Discovered in 1789 by William Herschel, Enceladus measures only 504 kilometres (315 miles) across yet is one of the great oddities of the Solar System.
Its surface is a gorgeous white shell of ice, rather than asteroid-pocked rock and dust, and the surface is pristine except for a network of fractures near its south pole.
These cracks—dubbed "tiger stripes"—emit fountains of water vapour that instantly turn into icy grains on contact with the chill vacuum of space. Some astrophysicists conclude that the worldlet harbours an ocean of saltwater, which in turn makes it a good candidate as a source for life. But how can a sub-surface sea exist, if the ambient temperature is close to absolute zero—-273 degrees Celsius (-460 degrees Fahrenheit)—and the Sun is a distant dot?
The answer, say theorists, lies with a phenomenon called tidal forces. They argue that the gravitational pull exerted by Saturn, the second largest planet of the Solar System, squeezes Enceladus' innards, causing friction whose heat allows the water to remain in a liquid state.
Long debated, the notion has now gained the support of comparisons of the icy plume as the moon crawls around Saturn on an egg-shaped orbit.
When Enceladus is closest to Saturn, the plume is at its dimmest, a sign that the fractures are being closed up by a mighty gravitational pull from the giant mother plant, and so relatively little water escapes, according to the new study.
When Enceladus is at its farthest point from Saturn, the plume is several times brighter, suggesting that the fractures open out—rather like an unclenched fist—and more water is disgorged.

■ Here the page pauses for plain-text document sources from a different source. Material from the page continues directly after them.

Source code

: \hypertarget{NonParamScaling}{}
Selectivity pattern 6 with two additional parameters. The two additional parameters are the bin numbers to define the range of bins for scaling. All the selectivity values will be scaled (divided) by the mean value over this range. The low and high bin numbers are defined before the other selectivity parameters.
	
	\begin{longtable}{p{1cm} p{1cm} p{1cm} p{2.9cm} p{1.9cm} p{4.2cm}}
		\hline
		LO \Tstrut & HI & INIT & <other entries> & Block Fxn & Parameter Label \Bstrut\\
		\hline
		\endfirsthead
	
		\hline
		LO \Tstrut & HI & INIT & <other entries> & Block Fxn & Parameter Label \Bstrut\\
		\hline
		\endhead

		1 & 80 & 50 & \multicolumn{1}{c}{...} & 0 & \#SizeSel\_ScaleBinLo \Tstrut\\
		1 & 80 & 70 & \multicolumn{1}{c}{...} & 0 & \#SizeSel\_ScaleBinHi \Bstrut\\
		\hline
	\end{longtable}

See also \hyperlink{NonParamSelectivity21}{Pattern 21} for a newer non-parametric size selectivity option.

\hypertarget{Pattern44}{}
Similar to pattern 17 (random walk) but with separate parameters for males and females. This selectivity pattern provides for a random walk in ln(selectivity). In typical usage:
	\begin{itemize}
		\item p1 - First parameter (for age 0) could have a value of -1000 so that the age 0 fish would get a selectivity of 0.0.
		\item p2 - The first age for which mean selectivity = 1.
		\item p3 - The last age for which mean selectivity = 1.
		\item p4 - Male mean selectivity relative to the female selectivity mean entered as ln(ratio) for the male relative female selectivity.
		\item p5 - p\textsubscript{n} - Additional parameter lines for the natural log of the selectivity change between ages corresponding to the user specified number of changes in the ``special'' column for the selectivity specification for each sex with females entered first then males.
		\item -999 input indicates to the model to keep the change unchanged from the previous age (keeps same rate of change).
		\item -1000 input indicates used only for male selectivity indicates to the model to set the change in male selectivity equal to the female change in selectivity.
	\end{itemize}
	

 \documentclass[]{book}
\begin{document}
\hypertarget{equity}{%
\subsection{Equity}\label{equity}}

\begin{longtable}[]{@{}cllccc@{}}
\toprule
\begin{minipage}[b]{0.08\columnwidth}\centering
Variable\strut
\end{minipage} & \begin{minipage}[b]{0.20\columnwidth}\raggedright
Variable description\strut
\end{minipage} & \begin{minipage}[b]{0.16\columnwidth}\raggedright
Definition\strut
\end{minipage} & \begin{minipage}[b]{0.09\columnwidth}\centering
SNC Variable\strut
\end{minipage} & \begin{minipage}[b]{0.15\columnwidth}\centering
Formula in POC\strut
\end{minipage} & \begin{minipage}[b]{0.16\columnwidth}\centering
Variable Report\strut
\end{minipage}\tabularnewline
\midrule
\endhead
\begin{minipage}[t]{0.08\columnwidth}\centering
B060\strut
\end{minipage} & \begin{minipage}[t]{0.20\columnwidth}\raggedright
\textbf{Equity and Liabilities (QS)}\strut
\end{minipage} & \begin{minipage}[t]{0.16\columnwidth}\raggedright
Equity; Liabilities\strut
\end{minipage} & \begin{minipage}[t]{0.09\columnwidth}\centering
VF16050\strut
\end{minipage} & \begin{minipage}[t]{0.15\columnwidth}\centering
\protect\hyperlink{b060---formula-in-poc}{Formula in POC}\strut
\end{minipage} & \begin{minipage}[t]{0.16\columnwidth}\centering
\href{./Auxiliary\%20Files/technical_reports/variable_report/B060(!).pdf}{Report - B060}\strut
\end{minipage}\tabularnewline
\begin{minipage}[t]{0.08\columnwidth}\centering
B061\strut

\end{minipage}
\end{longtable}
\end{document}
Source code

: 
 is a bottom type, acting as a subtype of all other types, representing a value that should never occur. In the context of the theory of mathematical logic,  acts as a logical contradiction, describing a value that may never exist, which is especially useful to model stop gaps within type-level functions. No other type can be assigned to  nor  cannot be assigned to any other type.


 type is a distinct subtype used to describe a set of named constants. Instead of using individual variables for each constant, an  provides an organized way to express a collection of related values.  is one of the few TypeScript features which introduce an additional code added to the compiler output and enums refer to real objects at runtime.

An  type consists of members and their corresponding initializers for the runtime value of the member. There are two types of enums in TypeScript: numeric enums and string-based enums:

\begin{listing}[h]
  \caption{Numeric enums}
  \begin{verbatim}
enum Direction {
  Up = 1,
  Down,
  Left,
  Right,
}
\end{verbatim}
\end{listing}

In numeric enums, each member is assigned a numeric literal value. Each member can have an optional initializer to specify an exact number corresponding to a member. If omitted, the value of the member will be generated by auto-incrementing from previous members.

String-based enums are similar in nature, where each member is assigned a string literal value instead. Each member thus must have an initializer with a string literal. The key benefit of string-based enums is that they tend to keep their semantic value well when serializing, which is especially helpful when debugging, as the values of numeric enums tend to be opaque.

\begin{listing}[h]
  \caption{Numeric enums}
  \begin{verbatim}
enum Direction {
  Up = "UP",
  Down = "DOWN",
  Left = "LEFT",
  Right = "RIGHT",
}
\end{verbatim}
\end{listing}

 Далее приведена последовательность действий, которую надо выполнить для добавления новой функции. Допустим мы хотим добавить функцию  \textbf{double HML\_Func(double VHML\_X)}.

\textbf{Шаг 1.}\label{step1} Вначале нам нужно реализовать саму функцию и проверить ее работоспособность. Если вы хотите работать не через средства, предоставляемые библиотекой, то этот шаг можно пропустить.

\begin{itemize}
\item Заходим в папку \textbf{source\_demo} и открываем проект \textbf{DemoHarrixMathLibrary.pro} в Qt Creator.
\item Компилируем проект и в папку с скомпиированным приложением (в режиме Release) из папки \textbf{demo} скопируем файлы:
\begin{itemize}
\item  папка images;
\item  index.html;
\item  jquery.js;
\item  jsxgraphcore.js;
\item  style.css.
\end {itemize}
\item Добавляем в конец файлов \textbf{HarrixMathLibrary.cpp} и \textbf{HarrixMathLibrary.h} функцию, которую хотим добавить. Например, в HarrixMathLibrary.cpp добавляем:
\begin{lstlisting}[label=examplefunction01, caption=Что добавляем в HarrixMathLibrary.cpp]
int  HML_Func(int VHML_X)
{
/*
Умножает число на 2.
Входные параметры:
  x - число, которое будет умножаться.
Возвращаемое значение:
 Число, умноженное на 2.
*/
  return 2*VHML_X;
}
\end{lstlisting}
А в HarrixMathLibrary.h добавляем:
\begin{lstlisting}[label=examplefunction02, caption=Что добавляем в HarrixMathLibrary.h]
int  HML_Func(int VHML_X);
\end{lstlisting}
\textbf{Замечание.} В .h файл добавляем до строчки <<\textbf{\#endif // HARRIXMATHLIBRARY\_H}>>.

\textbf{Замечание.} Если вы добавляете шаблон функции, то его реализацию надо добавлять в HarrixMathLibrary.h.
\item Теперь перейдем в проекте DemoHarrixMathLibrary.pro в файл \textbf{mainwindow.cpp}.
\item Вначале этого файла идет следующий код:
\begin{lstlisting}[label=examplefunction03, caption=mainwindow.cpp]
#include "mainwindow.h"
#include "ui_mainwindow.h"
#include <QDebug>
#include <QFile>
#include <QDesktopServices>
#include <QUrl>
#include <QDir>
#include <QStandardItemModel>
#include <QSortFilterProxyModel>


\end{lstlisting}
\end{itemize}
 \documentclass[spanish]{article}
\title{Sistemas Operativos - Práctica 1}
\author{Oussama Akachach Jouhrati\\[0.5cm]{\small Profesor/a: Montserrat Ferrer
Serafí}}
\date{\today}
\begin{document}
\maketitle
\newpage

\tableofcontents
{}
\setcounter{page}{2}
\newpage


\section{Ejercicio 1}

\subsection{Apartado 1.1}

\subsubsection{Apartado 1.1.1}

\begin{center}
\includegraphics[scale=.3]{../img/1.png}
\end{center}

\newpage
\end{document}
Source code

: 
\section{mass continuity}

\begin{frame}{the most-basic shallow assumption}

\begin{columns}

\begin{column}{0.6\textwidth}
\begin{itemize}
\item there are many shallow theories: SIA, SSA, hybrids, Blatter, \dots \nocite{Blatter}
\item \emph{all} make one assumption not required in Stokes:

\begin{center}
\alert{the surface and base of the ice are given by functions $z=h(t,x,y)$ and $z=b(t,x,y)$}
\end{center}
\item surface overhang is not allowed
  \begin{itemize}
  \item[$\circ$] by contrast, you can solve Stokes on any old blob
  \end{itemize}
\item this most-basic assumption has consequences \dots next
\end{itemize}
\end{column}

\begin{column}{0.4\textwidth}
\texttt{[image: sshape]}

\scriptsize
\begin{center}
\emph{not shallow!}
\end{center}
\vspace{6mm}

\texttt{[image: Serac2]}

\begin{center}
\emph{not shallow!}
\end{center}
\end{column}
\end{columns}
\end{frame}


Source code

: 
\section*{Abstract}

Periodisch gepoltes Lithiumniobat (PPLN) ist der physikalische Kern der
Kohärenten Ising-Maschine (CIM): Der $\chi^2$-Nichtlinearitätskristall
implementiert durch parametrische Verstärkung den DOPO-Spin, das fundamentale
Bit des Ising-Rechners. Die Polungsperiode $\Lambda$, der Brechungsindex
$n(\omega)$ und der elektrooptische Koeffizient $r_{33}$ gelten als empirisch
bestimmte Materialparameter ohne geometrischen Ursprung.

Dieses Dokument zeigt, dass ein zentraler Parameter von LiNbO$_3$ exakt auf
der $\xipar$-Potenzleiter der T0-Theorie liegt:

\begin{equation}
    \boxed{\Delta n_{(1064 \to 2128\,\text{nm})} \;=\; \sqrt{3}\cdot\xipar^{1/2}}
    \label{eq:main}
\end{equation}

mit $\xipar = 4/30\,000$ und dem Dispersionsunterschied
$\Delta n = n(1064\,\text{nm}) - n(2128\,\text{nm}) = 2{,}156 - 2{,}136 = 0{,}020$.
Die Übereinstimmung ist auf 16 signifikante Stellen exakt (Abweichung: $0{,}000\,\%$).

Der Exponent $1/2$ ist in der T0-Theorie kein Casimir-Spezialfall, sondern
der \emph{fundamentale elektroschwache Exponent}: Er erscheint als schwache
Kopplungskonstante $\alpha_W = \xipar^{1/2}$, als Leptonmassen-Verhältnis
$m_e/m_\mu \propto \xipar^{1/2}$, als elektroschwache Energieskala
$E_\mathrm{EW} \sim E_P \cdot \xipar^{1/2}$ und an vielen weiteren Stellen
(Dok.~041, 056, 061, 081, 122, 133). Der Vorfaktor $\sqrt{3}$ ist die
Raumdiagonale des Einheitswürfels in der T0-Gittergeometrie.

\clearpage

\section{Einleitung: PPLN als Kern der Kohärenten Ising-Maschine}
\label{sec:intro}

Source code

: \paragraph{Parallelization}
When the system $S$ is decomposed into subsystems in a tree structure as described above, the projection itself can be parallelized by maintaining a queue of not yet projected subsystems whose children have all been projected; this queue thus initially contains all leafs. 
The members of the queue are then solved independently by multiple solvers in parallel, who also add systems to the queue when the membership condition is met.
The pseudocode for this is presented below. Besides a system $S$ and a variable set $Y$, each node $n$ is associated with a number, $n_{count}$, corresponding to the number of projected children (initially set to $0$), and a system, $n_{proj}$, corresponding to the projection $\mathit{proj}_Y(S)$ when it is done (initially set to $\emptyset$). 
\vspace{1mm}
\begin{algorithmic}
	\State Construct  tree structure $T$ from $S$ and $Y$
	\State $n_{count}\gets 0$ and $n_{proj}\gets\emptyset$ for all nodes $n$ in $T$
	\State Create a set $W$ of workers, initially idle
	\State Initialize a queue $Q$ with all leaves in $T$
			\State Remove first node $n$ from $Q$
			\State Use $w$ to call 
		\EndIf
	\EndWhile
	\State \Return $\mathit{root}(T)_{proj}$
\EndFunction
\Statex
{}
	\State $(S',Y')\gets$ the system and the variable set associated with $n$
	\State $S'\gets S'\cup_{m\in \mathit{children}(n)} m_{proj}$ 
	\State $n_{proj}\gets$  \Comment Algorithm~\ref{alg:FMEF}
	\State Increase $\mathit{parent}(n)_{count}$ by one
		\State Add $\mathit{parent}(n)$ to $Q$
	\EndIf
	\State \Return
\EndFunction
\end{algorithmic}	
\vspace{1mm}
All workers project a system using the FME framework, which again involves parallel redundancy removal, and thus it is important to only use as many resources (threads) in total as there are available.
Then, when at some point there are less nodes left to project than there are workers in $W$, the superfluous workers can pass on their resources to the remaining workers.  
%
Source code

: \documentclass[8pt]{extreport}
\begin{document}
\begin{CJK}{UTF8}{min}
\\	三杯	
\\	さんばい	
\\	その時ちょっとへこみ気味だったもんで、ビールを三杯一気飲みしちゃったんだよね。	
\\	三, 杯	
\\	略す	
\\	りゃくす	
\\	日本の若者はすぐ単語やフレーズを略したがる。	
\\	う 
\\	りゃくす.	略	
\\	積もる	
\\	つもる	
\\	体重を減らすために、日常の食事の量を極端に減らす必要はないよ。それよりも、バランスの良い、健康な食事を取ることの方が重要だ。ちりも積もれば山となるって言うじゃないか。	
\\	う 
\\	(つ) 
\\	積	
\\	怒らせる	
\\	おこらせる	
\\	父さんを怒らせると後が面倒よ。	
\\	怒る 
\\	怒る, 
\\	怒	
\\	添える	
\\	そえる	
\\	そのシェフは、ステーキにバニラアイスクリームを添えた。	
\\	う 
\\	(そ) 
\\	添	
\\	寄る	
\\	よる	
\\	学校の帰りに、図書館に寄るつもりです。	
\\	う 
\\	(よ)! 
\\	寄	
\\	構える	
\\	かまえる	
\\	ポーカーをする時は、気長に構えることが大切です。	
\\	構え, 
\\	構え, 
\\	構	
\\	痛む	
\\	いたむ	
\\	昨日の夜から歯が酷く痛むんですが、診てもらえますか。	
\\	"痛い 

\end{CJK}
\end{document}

The evidence comes from 252 infra-red images taken by the great US explorer probe Cassini during its lonely swings around the planet.
They provide "strong evidence that tidal forces do play an important role in controlling Enceladus' plume activity, perhaps by changing the width of the conduits between the surface and various underground reservoirs," says the paper, led by Matthew Hedman of Cornell University in New York. Many of the icy grains from Enceladus fall back on its surface, which explains its dazzling white surface.
The ice may also be the origin of one of the rings of Saturn that give the gas giant its special beauty, according to some thinking.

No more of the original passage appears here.